◆ Assignment: In the material below, find the line with "YGC后，总有一块Survivor区是空闲的，因此新生代的可用内存空间是90%。在YGC的log中或者通过 jmap -heap" and the line with "- 用于存储已被虚拟机加载的", then output those two lines and every line between them, exactly.

◆ Records:
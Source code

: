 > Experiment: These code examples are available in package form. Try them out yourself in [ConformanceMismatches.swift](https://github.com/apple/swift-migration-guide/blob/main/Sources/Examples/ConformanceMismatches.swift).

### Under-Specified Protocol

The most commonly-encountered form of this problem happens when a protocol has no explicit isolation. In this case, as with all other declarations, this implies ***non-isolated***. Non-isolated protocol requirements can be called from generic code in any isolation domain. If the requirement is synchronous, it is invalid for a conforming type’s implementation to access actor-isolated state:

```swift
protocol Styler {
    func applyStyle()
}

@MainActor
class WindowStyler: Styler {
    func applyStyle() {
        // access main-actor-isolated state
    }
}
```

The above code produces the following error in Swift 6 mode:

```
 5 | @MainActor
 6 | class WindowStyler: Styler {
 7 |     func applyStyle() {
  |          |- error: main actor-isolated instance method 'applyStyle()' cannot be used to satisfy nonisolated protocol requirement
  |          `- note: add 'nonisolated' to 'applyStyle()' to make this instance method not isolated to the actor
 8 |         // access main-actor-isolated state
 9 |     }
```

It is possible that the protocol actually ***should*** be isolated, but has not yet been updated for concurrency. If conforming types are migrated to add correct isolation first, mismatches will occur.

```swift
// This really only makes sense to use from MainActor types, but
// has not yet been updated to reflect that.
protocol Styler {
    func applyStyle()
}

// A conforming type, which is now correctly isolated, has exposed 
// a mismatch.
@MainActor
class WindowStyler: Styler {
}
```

...

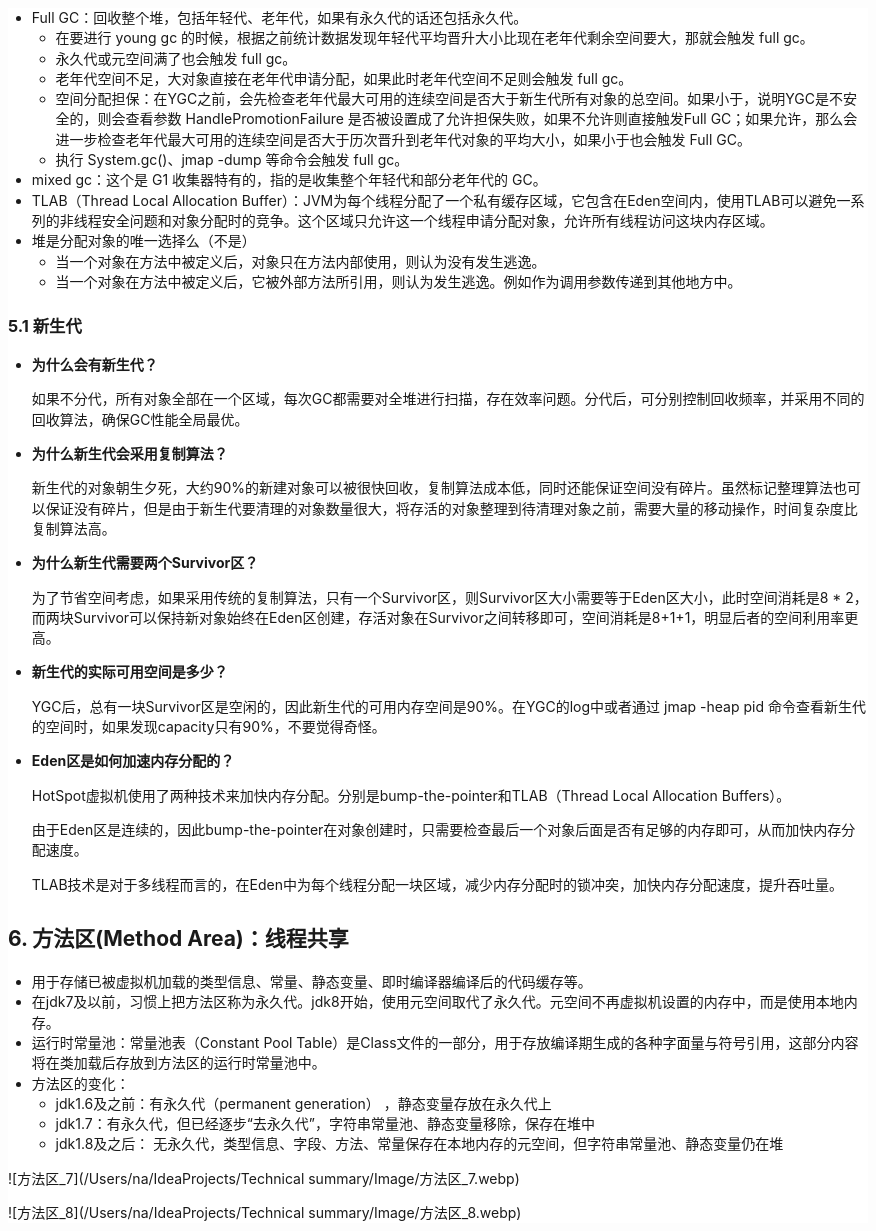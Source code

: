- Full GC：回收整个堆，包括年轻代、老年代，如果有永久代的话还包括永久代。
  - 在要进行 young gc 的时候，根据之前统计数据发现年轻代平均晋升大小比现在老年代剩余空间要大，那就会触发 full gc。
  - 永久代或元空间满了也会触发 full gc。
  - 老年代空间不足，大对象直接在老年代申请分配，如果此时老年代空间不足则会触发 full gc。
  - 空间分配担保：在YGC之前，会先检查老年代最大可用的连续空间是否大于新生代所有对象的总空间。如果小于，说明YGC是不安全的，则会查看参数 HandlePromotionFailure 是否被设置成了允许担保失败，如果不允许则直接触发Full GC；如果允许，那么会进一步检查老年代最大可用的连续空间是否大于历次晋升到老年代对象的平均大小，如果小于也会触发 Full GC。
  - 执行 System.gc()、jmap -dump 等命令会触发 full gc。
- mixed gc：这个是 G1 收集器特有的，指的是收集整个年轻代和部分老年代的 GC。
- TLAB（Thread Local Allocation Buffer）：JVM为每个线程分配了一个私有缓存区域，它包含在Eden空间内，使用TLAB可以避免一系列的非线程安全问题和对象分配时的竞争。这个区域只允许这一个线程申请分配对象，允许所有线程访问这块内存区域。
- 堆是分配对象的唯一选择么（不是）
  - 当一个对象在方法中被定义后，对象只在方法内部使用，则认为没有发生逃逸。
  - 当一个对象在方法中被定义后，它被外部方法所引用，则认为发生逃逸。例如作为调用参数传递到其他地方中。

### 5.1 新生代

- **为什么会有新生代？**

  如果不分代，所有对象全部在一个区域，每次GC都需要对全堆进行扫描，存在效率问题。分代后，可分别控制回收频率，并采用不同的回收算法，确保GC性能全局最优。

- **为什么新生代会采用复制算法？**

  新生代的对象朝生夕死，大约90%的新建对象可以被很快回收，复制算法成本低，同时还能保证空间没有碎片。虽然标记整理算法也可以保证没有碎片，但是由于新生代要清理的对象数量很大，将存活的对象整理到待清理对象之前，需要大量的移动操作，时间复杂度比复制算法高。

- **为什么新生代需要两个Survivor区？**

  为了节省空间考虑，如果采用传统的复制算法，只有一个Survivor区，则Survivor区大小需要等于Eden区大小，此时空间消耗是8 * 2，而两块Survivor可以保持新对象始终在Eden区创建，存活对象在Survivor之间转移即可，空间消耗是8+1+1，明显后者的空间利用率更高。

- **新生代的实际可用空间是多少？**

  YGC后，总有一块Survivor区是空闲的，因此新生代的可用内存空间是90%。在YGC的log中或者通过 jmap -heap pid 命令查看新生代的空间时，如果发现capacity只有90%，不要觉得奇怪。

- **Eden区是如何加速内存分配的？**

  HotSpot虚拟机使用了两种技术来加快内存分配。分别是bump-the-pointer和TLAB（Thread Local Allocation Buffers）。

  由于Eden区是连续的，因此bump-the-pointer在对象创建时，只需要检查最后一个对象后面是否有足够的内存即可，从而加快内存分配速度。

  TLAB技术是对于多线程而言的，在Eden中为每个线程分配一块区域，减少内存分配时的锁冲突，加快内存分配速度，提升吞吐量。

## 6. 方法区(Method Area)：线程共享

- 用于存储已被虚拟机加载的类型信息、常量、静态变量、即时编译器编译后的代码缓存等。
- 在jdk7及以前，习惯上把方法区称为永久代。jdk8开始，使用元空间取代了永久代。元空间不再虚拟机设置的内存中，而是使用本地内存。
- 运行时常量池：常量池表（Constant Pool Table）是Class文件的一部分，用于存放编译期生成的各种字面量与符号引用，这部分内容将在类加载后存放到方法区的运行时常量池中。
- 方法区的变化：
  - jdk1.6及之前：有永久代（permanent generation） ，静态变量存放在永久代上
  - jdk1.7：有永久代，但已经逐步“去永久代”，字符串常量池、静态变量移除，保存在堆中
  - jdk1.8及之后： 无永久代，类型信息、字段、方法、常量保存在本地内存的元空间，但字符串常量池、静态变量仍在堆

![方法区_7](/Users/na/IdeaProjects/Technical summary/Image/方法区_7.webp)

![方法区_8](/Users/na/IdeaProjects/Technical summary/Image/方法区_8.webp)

...

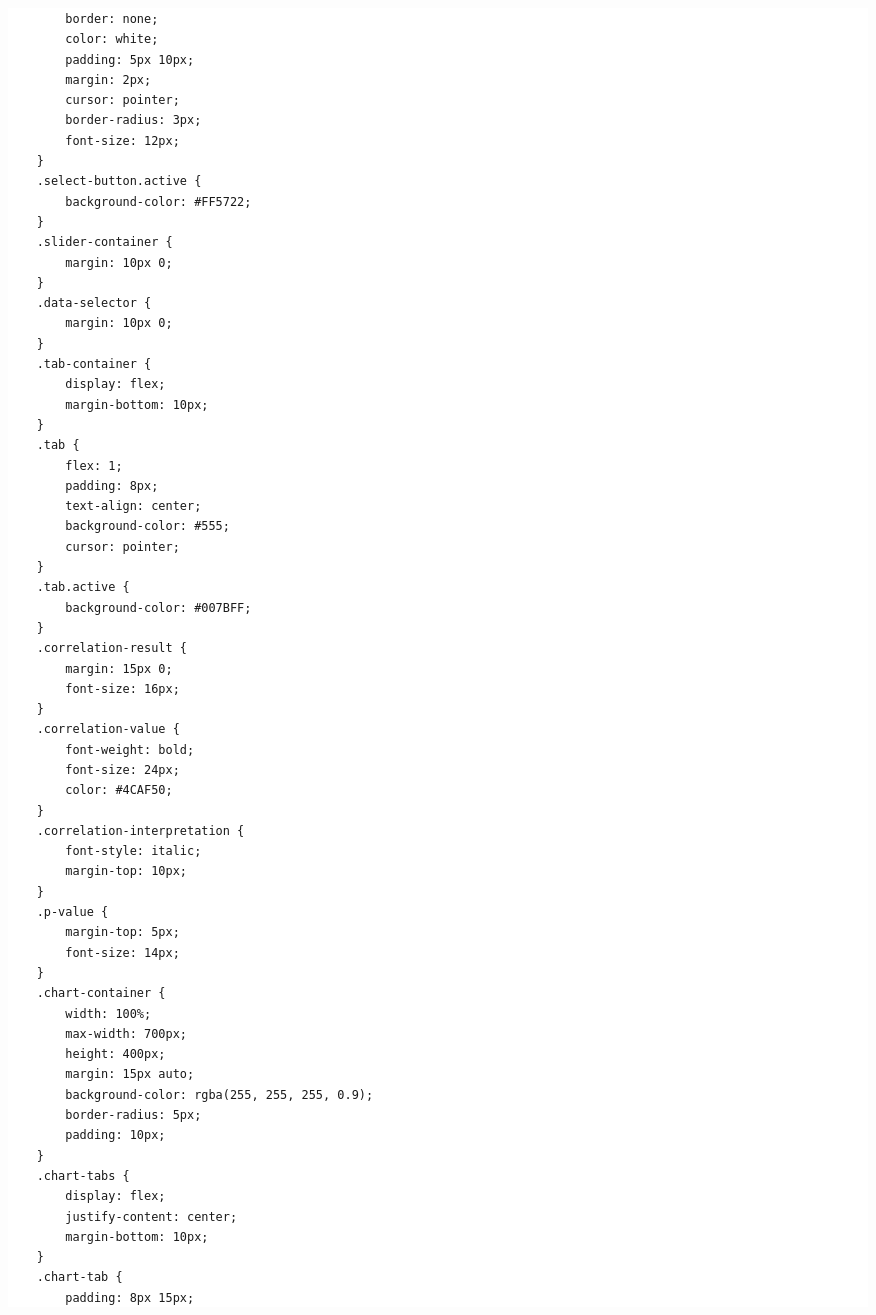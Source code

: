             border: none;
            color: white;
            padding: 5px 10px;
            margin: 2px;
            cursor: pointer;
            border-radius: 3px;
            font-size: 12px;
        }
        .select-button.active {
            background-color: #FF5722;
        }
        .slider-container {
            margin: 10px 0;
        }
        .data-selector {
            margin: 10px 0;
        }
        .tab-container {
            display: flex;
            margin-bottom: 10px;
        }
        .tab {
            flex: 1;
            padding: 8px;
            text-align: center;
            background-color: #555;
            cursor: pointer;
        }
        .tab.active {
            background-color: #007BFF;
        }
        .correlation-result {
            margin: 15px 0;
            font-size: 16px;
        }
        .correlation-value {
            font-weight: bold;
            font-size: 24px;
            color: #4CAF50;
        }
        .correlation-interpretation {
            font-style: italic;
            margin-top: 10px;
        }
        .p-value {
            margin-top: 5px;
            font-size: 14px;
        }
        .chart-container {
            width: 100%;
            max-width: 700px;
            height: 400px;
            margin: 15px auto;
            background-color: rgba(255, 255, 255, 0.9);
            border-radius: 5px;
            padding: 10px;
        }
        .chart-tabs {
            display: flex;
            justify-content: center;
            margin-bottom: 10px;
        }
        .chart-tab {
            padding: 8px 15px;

◆ Task result:
  YGC后，总有一块Survivor区是空闲的，因此新生代的可用内存空间是90%。在YGC的log中或者通过 jmap -heap pid 命令查看新生代的空间时，如果发现capacity只有90%，不要觉得奇怪。

- **Eden区是如何加速内存分配的？**

  HotSpot虚拟机使用了两种技术来加快内存分配。分别是bump-the-pointer和TLAB（Thread Local Allocation Buffers）。

  由于Eden区是连续的，因此bump-the-pointer在对象创建时，只需要检查最后一个对象后面是否有足够的内存即可，从而加快内存分配速度。

  TLAB技术是对于多线程而言的，在Eden中为每个线程分配一块区域，减少内存分配时的锁冲突，加快内存分配速度，提升吞吐量。

## 6. 方法区(Method Area)：线程共享

- 用于存储已被虚拟机加载的类型信息、常量、静态变量、即时编译器编译后的代码缓存等。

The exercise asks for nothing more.